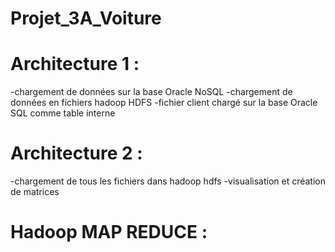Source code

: # Projet_3A_Voiture


  # Architecture 1 :
  
  -chargement de données sur la base Oracle NoSQL 
  -chargement de données en fichiers hadoop HDFS
  -fichier client chargé sur la base Oracle SQL comme table interne
  
  # Architecture 2 :
 
  -chargement de tous les fichiers dans hadoop hdfs 
  -visualisation et création de matrices
  
  # Hadoop MAP REDUCE :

◆ ◆ ◆

- _WHAT TO WORK ON_: Your answer must be the line containing "-visualisation et création de matrices" and each line after it in the listing above, copied exactly.

- _YOUR SOLUTION_:
  -visualisation et création de matrices
  
  # Hadoop MAP REDUCE :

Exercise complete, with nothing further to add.